Long Answer - Addressing your questions (in no particular order)....
This link will help somewhat - http://thecuriousinvestor.com/2007/10/03/sortino-ratio/
1. Some of the tests will occur twice in some of the functions. I copied the four methods for variance to create the semi-variance methods - I'm having second thoughts about that since I really would only call the one that takes the array or possibly the array and the mean. I've never needed to compute semi-variance for a part of an array.
I'm very flexible on this - I went for consistency rather than the best performance possible - feel free to make changes as you see fit.
2. The Sortino ratio uses the downward standard deviation, which is the square root of the semivariance. You definitely would want to keep the values above the mean and collapse them rather than exclude them altogether.
A simple explanation of the Sortino Ratio is probably in order to explain why.
The Sortino Ratio comes from the Sharpe Ratio.
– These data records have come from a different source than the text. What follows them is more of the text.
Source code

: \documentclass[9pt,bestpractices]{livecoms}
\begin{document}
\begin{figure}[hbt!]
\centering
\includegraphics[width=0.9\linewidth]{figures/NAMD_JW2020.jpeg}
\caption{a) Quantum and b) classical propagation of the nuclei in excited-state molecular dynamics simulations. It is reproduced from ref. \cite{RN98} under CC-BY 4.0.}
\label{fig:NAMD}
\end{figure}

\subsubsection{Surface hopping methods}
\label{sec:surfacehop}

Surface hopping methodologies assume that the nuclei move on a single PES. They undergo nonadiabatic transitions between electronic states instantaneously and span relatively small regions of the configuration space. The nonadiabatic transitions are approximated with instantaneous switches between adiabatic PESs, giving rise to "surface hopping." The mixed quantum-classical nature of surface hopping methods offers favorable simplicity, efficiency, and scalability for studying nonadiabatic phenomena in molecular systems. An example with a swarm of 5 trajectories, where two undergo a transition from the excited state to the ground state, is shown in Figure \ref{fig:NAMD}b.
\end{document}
The Sharpe Ratio is used to rate how much reward you're getting for the risk you're taking. Standard Deviation is the divisor. Higher is better.
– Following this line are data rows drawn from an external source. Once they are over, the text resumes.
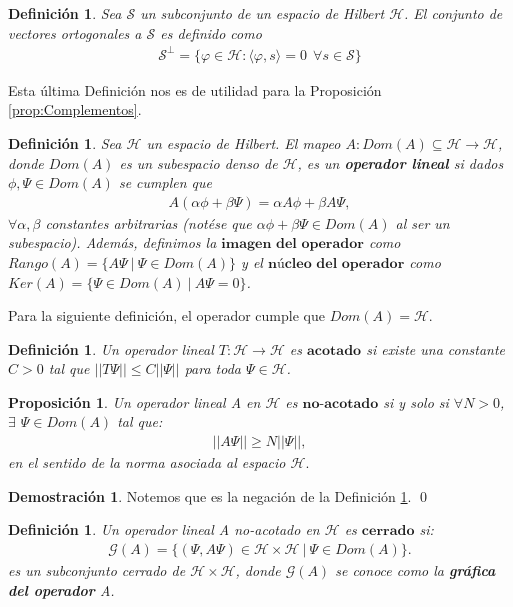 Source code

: \documentclass[12pt]{article}
\newtheorem{defn}[teo]{Definición}
\newtheorem{prop}[teo]{Proposición}
\theoremstyle{definition}
\newtheorem*{demo}{Demostración}
\begin{document}
\begin{defn}
    Sea $\mathcal{S}$ un subconjunto de un espacio de Hilbert $\mathcal{H}$. El conjunto de vectores ortogonales a $\mathcal{S}$ es definido como
    \begin{align*}
        \mathcal{S}^\perp = \{\varphi\in\mathcal{H}: \langle\varphi,s\rangle = 0 \:\:\forall s\in\mathcal{S}\}
    \end{align*}
\end{defn}
\noindent
Esta última Definición nos es de utilidad para la Proposición 
\ref{prop:Complementos}.
\begin{defn}
    Sea $\mathcal{H}$ un espacio de Hilbert. El mapeo $A:Dom(A)\subseteq\mathcal{H}\longrightarrow\mathcal{H}$, donde $Dom(A)$ es un subespacio denso de $\mathcal{H}$, es un \textbf{operador lineal} si dados $\phi,\Psi \in Dom(A)$ se cumplen que
    \begin{align*}
        A(\alpha\phi + \beta\Psi) = \alpha A\phi + \beta A \Psi,
    \end{align*}
    $\forall \alpha, \beta$ constantes arbitrarias (notése que $\alpha\phi + \beta\Psi \in Dom(A)$ al ser un subespacio).
    Además, definimos la $\textbf{imagen del operador}$ como $Rango(A) = \{A\Psi\: | \: \Psi\in Dom(A)\}$ y el $\textbf{núcleo del operador}$ como $Ker(A) = \{\Psi\in Dom(A)
    \:|\: A\Psi = 0 \}$.
    \label{def:OpLin}
\end{defn}
\noindent
Para la siguiente definición, el operador cumple que $Dom(A) = \mathcal{H}$.
\begin{defn}
    Un operador lineal\: $T:\mathcal{H} \longrightarrow \mathcal{H}$ es $\textbf{acotado}$ si existe una constante $C > 0$ tal que $||T\Psi|| \leq C||\Psi||$ para toda $\Psi \in \mathcal{H}$.
    \label{def:opeAcot}
\end{defn}
\begin{prop}
    Un operador lineal A en $\mathcal{H}$ es $\textbf{no-acotado}$ si y solo si $\forall N > 0$, $\exists$ $\Psi\in Dom(A)$ tal que:
    \begin{align*}
        ||A\Psi|| \geq N ||\Psi||,
    \end{align*}
    en el sentido de la norma asociada al espacio $\mathcal{H}.$
\end{prop}
\begin{demo}
    Notemos que es la negación de la Definición \ref{def:opeAcot}.
    \qed 
\end{demo}
\begin{defn}
    Un operador lineal A no-acotado en $\mathcal{H}$ es $\textbf{cerrado}$ si:
    \begin{align*}
        \mathcal{G}(A) = \{(\Psi,A\Psi) \in \mathcal{H}\times\mathcal{H} \:|\: \Psi \in Dom(A) \}.
    \end{align*}
    es un subconjunto cerrado de $\mathcal{H}\times\mathcal{H}$, donde $\mathcal{G}(A) $ se conoce como la \textbf{gráfica del operador} A.
\end{defn}
\end{document}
One criticism of the Sharpe Ratio is that returns in excess of the mean increase your standard deviation, but you don't getting big rewards from time to time - those periods shouldnt count.
An example helps here
Here's your monthly returns.
That 20% return is nice (I'd like a 20% monthly return too!) but that 20% makes your standard deviation higher and your Sharpe Ratio lower.
But nobody minds an occassional blowout return - that doesnt increase the risk of the fund in the view of people who prefer the Sortino Ratio.
Mean = 4, Variance = 52.333, Std Dev = 7.234
But for the semivariance calculation, that 20 becomes a 4 and stays in the set, so semivariance becomes 9.666 and the downward standard deviation becomes 3.109. Dropping out the 20% isn't appropriate because it's part of your return.
That's a big difference in how your performance looks - 7.234 / 3.109 = 2.326. Your fund now looks 2.3 times better than it did before!
That "other" parameter is often called the "minimum acceptable return". Some people prefer to look at only when you lost money or would fail to meet some regular performance metric. Pension managers get estimates on what they need to make that year and will look for people who have the best chance of making that return.
Instead of looking at the mean, they have a minimum return that they want to measure off of.
So, from the example above, let's say that the pension manager has a minimum acceptable return of 2%.
In that case, the 2% and 20% returns dont add into the semivariance so you get a semivariance of 8.333
This is where that zero initially came from.
Okay, now here's the little curveball that initially sounds bad but really turns into something easy:
Some years, you lose money. The mean is below zero. In those cases, that minimum acceptable return is "sometimes" the minimum of the mean and zero. Rather than putting in code that automatically checks the mean and replaces the minimum acceptable return, if we have code that takes in the double array and the MAR, I think we're fine.
Okay, now that I've made a really long JIRA comment, what's the next step?
Should I rewrite as a UnivariateStatistic? Should I just make the semivariance code two methods - one that takes the array and one that takes the array and a MAR? Or has this entry been so long I've made you want to hit the eggnog?